A CSN Mineração possuía cinco barragens a montante. Destas, já descaracterizou duas – a barragem do Vigia e a barragem Auxiliar do Vigia, ambas em Rio Acima, no Quadrilátero Ferrífero, ao sul da Região Metropolitana de Belo Horizonte (RMBH). Em outras duas, a B2 e  B2A, as obras já foram iniciadas. O prazo para a B2A termina no final de 2026, e para B2, dois anos depois, em 2028, quando também chega ao fim  cronograma de descaracterização da outra barragem da empresa, a B4, cuja etapa 1, a de construção do canal de drenagem, já foi concluída.

Busca por informações

A Mineração Morro do Ipê é uma empresa nova no setor. Para iniciar suas operações, adquiriu as minas que eram do empresário Eik Batista em Igarapé, Brumadinho e São Joaquim de Bicas, também no Quadrilátero Ferrífero, ao sul da RMBH. Cristiano Parreiras, diretor de Assuntos Corporativos e Sustentabilidade da empresa, revela que quando da transferência dos ativos, não havia muita informação disponível sobre a situação das barragens. “A documentação era muito precária”, explica Cristiano Parreiras.

Diante desse cenário, o primeiro passou foi fazer uma grande operação de sondagem com o objetivo de conhecer as fundações das barragens, bem como o método construtivo adotado – se a montante ou a jusante. O passo seguinte foi a instalação dos equipamentos – piezômetros, indicadores de nível de água e sismógrafos – que fazem, em tempo real, o monitoramento da barragem, de forma a detectar possíveis problemas e, ao mesmo tempo, ter como agir rapidamente, caso uma eventual situação de emergência venha a ocorrer.

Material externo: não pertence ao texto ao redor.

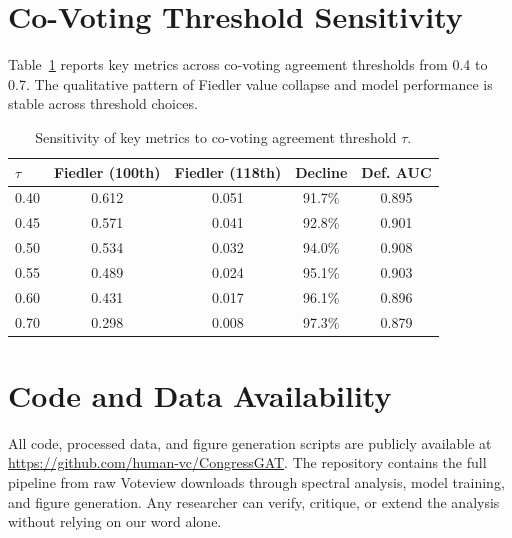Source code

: \documentclass[12pt, a4paper]{article}
\begin{document}
\section{Co-Voting Threshold Sensitivity}
\label{app:threshold}

Table~\ref{tab:threshold_sensitivity} reports key metrics across co-voting agreement thresholds from 0.4 to 0.7. The qualitative pattern of Fiedler value collapse and model performance is stable across threshold choices.

\begin{table}[!htbp]
\centering
{\small
\caption{Sensitivity of key metrics to co-voting agreement threshold $\tau$.}
\label{tab:threshold_sensitivity}
\begin{tabular}{lcccc}
\toprule
$\tau$ & Fiedler (100th) & Fiedler (118th) & Decline & Def. AUC \\
\midrule
0.40 & 0.612 & 0.051 & 91.7\% & 0.895 \\
0.45 & 0.571 & 0.041 & 92.8\% & 0.901 \\
0.50 & 0.534 & 0.032 & 94.0\% & 0.908 \\
0.55 & 0.489 & 0.024 & 95.1\% & 0.903 \\
0.60 & 0.431 & 0.017 & 96.1\% & 0.896 \\
0.70 & 0.298 & 0.008 & 97.3\% & 0.879 \\
\bottomrule
\end{tabular}
}
\end{table}

\section{Code and Data Availability}

All code, processed data, and figure generation scripts are publicly available at \url{https://github.com/human-vc/CongressGAT}. The repository contains the full pipeline from raw Voteview downloads through spectral analysis, model training, and figure generation. Any researcher can verify, critique, or extend the analysis without relying on our word alone.
\end{document}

Feito o retrato de cada barragem, o próximo passo é a definição do modelo a ser adotado. Segundo Cristiano Parreiras, a descaracterização da barragem B2 Tico-Tico, localizada em Igarapé, se iniciou em julho e tem previsão de ser finalizada em 2026, com um ano de monitoramento após a eliminação da estrutura. Após a remoção da barragem, a área será restaurada com plantio de vegetação para retorno ao meio ambiente. No cronograma enviado ao MPMG pela Morro do Ipê, o início da descaracterização das barragem B1 Auxiliar, em Igarapé, e B1 Ipê, em Brumadinho, se dará em 2025. Até o momento, cerca de 400 mil toneladas de rejeito já foram retiradas da B2 Tico-Tico.

Custos

A descaracterização de uma barragem é uma obra de engenharia de alto custo. Somente o fechamento da B4, da CSN, irá custar, segundo estimativa de Otto Levy, R$ 1 bilhão. Desde 2019, a Vale desembolsou R$ 9 bilhões com o programa de descaracterização e fechou o ano passado com um saldo R$ 3,5 bilhões para investimento no programa até o fechamento das últimas estruturas, em 2035.

A descaracterização também é uma fonte de geração de emprego e renda no entorno das barragens. Isso porque a atividade demanda a contratação de profissionais específicos que não são os mesmo da operação da mineradora. São empresas de engenharia e projetos, locação de equipamentos e fornecedores de insumos como cimento, brita e mudas para revegetação da área onde anteriormente se localizava a barragem.

A descaracterização das barragens fará com que a CSN passe a ter 100% de sua operação a seco, com o uso de filtros-prensas, que até recentemente não existiam em tamanhos maiores de forma a atender à demanda da mineração de ferro. Com a pressão para que as barragens de rejeitos sejam fechadas, a indústria deste tipo de equipamento passou a oferecê-lo em tamanhos maiores. Na CSN, em Congonhas, estão em operação 13 filtros, como um de reserva.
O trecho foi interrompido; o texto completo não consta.